* Prompt *
The expected output is every entry, repeated exactly.
* * *
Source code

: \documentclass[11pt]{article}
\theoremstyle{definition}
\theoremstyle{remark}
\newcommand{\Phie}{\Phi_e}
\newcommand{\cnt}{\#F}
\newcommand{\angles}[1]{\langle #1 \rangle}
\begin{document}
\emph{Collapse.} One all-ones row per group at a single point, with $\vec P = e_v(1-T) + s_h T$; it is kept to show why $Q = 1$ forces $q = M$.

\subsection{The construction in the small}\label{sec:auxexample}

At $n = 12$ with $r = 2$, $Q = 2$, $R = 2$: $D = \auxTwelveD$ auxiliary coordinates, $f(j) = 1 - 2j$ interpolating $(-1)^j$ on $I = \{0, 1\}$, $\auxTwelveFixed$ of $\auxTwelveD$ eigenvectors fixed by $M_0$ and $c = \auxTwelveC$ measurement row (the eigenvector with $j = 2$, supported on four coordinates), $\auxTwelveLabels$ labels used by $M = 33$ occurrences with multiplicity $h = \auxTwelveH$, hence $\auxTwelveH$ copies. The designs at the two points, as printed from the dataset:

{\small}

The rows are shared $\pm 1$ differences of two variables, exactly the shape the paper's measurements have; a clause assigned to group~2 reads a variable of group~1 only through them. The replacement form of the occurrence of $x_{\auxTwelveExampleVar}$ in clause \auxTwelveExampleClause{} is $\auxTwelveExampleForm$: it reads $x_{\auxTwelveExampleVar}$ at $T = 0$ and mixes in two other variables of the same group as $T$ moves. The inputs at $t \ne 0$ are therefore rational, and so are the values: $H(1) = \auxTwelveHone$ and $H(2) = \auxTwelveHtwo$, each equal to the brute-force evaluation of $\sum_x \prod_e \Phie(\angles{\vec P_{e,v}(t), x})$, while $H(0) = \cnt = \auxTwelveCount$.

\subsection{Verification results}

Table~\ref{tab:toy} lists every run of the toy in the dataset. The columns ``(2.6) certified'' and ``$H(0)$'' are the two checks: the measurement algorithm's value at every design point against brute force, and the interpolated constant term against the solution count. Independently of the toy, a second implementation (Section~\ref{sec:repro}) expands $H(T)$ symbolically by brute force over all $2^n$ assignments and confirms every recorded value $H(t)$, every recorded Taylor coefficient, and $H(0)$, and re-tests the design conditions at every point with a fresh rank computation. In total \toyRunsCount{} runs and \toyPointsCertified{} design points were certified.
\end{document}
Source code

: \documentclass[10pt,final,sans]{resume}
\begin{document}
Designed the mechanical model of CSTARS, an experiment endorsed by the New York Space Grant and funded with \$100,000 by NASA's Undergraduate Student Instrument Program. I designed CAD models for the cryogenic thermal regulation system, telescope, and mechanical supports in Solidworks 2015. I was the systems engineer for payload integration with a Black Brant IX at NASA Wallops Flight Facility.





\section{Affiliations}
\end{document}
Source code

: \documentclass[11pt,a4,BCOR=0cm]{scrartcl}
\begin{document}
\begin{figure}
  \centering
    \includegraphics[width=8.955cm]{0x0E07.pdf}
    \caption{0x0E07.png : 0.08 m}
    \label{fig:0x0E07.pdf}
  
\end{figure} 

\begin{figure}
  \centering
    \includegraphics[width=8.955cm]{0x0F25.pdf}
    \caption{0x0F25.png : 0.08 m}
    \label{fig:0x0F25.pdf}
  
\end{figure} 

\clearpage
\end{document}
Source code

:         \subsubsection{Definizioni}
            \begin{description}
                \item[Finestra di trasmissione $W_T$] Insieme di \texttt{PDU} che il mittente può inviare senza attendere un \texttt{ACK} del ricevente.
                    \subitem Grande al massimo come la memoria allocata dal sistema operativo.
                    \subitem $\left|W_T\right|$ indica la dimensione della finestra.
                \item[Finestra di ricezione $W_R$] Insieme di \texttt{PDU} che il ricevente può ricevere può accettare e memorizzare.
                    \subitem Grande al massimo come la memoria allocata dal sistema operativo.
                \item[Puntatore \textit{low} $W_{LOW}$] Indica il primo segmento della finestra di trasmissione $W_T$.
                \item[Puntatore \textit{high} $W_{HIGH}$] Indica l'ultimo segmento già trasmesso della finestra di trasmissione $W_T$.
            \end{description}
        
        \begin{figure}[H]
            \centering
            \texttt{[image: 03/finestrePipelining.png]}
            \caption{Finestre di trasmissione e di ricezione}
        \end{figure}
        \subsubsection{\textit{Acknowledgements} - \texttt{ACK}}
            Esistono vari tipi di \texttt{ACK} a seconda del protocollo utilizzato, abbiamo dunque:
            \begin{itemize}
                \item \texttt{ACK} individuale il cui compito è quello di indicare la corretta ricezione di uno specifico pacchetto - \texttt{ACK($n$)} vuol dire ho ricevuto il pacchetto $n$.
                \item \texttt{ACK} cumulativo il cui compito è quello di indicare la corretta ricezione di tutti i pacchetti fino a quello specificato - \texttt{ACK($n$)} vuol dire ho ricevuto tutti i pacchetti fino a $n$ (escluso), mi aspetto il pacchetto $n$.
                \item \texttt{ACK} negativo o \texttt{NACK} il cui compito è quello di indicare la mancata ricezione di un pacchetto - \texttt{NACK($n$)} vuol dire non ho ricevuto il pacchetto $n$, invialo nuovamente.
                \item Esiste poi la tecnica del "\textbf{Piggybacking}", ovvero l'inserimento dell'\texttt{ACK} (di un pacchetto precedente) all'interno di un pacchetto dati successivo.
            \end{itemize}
* * *
* Response *
Source code

: \documentclass[11pt]{article}
\theoremstyle{definition}
\theoremstyle{remark}
\newcommand{\Phie}{\Phi_e}
\newcommand{\cnt}{\#F}
\newcommand{\angles}[1]{\langle #1 \rangle}
\begin{document}
\emph{Collapse.} One all-ones row per group at a single point, with $\vec P = e_v(1-T) + s_h T$; it is kept to show why $Q = 1$ forces $q = M$.

\subsection{The construction in the small}\label{sec:auxexample}

At $n = 12$ with $r = 2$, $Q = 2$, $R = 2$: $D = \auxTwelveD$ auxiliary coordinates, $f(j) = 1 - 2j$ interpolating $(-1)^j$ on $I = \{0, 1\}$, $\auxTwelveFixed$ of $\auxTwelveD$ eigenvectors fixed by $M_0$ and $c = \auxTwelveC$ measurement row (the eigenvector with $j = 2$, supported on four coordinates), $\auxTwelveLabels$ labels used by $M = 33$ occurrences with multiplicity $h = \auxTwelveH$, hence $\auxTwelveH$ copies. The designs at the two points, as printed from the dataset:

{\small}

The rows are shared $\pm 1$ differences of two variables, exactly the shape the paper's measurements have; a clause assigned to group~2 reads a variable of group~1 only through them. The replacement form of the occurrence of $x_{\auxTwelveExampleVar}$ in clause \auxTwelveExampleClause{} is $\auxTwelveExampleForm$: it reads $x_{\auxTwelveExampleVar}$ at $T = 0$ and mixes in two other variables of the same group as $T$ moves. The inputs at $t \ne 0$ are therefore rational, and so are the values: $H(1) = \auxTwelveHone$ and $H(2) = \auxTwelveHtwo$, each equal to the brute-force evaluation of $\sum_x \prod_e \Phie(\angles{\vec P_{e,v}(t), x})$, while $H(0) = \cnt = \auxTwelveCount$.

\subsection{Verification results}

Table~\ref{tab:toy} lists every run of the toy in the dataset. The columns ``(2.6) certified'' and ``$H(0)$'' are the two checks: the measurement algorithm's value at every design point against brute force, and the interpolated constant term against the solution count. Independently of the toy, a second implementation (Section~\ref{sec:repro}) expands $H(T)$ symbolically by brute force over all $2^n$ assignments and confirms every recorded value $H(t)$, every recorded Taylor coefficient, and $H(0)$, and re-tests the design conditions at every point with a fresh rank computation. In total \toyRunsCount{} runs and \toyPointsCertified{} design points were certified.
\end{document}
Source code

: \documentclass[10pt,final,sans]{resume}
\begin{document}
Designed the mechanical model of CSTARS, an experiment endorsed by the New York Space Grant and funded with \$100,000 by NASA's Undergraduate Student Instrument Program. I designed CAD models for the cryogenic thermal regulation system, telescope, and mechanical supports in Solidworks 2015. I was the systems engineer for payload integration with a Black Brant IX at NASA Wallops Flight Facility.





\section{Affiliations}
\end{document}
Source code

: \documentclass[11pt,a4,BCOR=0cm]{scrartcl}
\begin{document}
\begin{figure}
  \centering
    \includegraphics[width=8.955cm]{0x0E07.pdf}
    \caption{0x0E07.png : 0.08 m}
    \label{fig:0x0E07.pdf}
  
\end{figure} 

\begin{figure}
  \centering
    \includegraphics[width=8.955cm]{0x0F25.pdf}
    \caption{0x0F25.png : 0.08 m}
    \label{fig:0x0F25.pdf}
  
\end{figure} 

\clearpage
\end{document}
Source code

:         \subsubsection{Definizioni}
            \begin{description}
                \item[Finestra di trasmissione $W_T$] Insieme di \texttt{PDU} che il mittente può inviare senza attendere un \texttt{ACK} del ricevente.
                    \subitem Grande al massimo come la memoria allocata dal sistema operativo.
                    \subitem $\left|W_T\right|$ indica la dimensione della finestra.
                \item[Finestra di ricezione $W_R$] Insieme di \texttt{PDU} che il ricevente può ricevere può accettare e memorizzare.
                    \subitem Grande al massimo come la memoria allocata dal sistema operativo.
                \item[Puntatore \textit{low} $W_{LOW}$] Indica il primo segmento della finestra di trasmissione $W_T$.
                \item[Puntatore \textit{high} $W_{HIGH}$] Indica l'ultimo segmento già trasmesso della finestra di trasmissione $W_T$.
            \end{description}
        
        \begin{figure}[H]
            \centering
            \texttt{[image: 03/finestrePipelining.png]}
            \caption{Finestre di trasmissione e di ricezione}
        \end{figure}
        \subsubsection{\textit{Acknowledgements} - \texttt{ACK}}
            Esistono vari tipi di \texttt{ACK} a seconda del protocollo utilizzato, abbiamo dunque:
            \begin{itemize}
                \item \texttt{ACK} individuale il cui compito è quello di indicare la corretta ricezione di uno specifico pacchetto - \texttt{ACK($n$)} vuol dire ho ricevuto il pacchetto $n$.
                \item \texttt{ACK} cumulativo il cui compito è quello di indicare la corretta ricezione di tutti i pacchetti fino a quello specificato - \texttt{ACK($n$)} vuol dire ho ricevuto tutti i pacchetti fino a $n$ (escluso), mi aspetto il pacchetto $n$.
                \item \texttt{ACK} negativo o \texttt{NACK} il cui compito è quello di indicare la mancata ricezione di un pacchetto - \texttt{NACK($n$)} vuol dire non ho ricevuto il pacchetto $n$, invialo nuovamente.
                \item Esiste poi la tecnica del "\textbf{Piggybacking}", ovvero l'inserimento dell'\texttt{ACK} (di un pacchetto precedente) all'interno di un pacchetto dati successivo.
            \end{itemize}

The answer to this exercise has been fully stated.